By Paul Ploumis 03 Aug 2015 Last updated at 00:36:37 GMT
EDGWARE (Scrap Monster): Gold demand in India beat China as the world's No.1 for the first time since 2013 in the second quarter of this year, according to the latest data.
Global consultancy Thomson Reuters GFMS says "seasonal strength" between April and June saw India "reclaim the top spot in regard to total gold consumption."
Across the first 6 months of the year, however, China came just ahead according to GFMS's new Gold Survey 2015 Q2 Update & Outlook.
India was "easily the biggest consumer of all gold products in the second quarter," the report says, despite seeing no sizeable change in either jewelry or gold investment demand from a year earlier. China's household demand fell 24% in contrast, with the drop split across jewelry and investment.

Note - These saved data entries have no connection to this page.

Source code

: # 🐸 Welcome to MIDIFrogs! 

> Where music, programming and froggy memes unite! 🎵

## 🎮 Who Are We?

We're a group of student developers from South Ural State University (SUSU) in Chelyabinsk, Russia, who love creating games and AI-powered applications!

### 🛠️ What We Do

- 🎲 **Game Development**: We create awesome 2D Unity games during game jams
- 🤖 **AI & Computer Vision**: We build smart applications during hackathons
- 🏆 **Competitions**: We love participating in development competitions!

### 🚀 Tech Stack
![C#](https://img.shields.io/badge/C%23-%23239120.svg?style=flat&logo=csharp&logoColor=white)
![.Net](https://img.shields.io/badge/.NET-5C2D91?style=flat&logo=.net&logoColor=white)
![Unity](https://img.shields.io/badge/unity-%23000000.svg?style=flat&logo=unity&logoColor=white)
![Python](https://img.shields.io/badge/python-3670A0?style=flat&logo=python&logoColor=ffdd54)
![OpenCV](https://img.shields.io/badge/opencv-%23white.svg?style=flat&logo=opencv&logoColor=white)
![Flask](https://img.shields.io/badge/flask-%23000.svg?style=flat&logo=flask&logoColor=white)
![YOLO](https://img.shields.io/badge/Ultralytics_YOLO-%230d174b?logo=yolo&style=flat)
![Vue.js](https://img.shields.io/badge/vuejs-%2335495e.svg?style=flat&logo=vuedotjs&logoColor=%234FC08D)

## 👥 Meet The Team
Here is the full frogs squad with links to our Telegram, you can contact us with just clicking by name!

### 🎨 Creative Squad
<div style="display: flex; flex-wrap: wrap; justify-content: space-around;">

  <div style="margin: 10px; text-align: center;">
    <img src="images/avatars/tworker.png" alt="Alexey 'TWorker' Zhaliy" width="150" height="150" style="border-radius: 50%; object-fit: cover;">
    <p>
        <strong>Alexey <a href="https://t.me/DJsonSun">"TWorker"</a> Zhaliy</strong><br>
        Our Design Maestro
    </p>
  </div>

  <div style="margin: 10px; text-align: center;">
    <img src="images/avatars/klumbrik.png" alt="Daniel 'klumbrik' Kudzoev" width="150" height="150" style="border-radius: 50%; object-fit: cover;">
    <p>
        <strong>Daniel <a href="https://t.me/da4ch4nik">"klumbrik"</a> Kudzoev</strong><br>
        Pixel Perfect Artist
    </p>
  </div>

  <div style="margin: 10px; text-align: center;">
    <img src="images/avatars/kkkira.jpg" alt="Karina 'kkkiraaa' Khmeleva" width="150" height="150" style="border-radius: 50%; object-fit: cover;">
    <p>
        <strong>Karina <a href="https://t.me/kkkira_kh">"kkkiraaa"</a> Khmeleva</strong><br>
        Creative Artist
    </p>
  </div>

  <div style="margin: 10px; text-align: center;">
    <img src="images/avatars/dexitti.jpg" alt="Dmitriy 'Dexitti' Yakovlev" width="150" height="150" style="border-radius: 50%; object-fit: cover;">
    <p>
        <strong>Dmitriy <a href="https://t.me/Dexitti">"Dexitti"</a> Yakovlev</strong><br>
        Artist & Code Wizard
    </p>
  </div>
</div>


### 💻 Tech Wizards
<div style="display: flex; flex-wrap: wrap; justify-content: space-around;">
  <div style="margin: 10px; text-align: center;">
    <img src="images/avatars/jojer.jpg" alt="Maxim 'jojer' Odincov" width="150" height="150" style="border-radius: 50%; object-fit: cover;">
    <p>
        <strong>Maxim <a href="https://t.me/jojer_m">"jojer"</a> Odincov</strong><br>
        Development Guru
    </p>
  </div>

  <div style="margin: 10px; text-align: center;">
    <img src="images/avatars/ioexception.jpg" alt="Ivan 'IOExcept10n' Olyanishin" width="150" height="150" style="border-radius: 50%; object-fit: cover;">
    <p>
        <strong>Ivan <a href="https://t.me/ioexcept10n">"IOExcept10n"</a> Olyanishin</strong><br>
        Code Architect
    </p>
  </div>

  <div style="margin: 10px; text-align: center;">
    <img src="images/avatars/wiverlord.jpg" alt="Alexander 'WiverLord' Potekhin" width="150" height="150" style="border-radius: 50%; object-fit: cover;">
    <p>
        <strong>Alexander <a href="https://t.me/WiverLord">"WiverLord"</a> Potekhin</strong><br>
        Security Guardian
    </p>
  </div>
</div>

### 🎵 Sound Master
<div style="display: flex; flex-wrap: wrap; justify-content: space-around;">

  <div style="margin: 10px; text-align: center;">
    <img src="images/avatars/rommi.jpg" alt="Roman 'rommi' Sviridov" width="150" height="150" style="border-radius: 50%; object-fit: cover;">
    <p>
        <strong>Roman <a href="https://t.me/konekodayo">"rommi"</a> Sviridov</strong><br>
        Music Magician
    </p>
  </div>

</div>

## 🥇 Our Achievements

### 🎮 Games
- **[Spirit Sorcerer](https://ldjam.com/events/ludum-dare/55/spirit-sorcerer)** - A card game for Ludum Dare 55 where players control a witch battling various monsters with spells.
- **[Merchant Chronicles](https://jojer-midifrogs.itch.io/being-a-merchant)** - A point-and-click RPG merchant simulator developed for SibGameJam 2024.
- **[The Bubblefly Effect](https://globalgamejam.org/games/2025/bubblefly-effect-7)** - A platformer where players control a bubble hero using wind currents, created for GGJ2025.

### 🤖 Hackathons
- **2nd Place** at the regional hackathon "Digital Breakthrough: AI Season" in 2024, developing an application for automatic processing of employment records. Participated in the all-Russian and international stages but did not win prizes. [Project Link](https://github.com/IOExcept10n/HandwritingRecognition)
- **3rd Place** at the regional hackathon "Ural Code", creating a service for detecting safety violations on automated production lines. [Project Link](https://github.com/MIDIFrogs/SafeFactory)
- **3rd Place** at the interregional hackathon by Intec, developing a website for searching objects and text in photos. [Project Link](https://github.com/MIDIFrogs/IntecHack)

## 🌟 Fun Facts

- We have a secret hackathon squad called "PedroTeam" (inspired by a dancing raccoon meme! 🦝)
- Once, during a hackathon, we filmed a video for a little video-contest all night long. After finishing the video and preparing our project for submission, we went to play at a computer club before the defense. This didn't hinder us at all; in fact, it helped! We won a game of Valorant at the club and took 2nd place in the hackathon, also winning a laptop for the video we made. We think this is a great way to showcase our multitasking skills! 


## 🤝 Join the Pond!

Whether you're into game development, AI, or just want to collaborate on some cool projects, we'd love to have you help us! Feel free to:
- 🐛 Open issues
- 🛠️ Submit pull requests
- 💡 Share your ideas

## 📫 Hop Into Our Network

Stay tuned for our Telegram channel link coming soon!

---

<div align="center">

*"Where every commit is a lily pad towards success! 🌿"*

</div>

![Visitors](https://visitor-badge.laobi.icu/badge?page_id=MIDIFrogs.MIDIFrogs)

Even in India, however, "ample supplies" dented prices in the retail market says consultancy Metals Focus, thanks to a surge in H1 gold bullion imports.
Indeed, "since mid-May the local price switched to a consistent discount to London" – center of the world's wholesale market, and the global price benchmark – widening by late-June to $10 per ounce, "a level not seen in a couple of years," says Metals Focus in its latest Indian Focus Monthly.
Looking ahead to the last 6 months of 2015, second-half gold jewelry demand in 2014 was 20% greater than demand between January and June, according to GFMS's data. But while this year's monsoon rains have now improved – allaying fears of a "second consecutive drought year" according to the Indian Express, and boosting jewelers expectations for H2 sales – the crucial Hindu calendar will bring 40% fewer auspicious days for marriage ceremonies, denting a key source of demand for gifts.
"We are seeing signs of a farm sector recovery," says J.S.Sandhu, deputy director-general for crop science at the Indian Council of Agricultural Research. "Right now, the pattern of rainfall and sowing area coverage is almost similar to that of 2013-14, which was a bumper crop year."
That is "a positive sign for retailers," the Economic Times quotes Ashok Minawala, former chairman of the All India Gems & Jewellery Trade Federation. Because "it is a tradition in the farming community to buy gold once they sell crop," he explains, some "60-70% of India's gold demand comes from the rural market."
However, "the number of auspicious days for wedding is less this year," the same paper last month quoted Ketan Shroff of the India Bullion & Jewellers Association. "[That] will definitely dent the demand of gold jewelry during the second half of this year."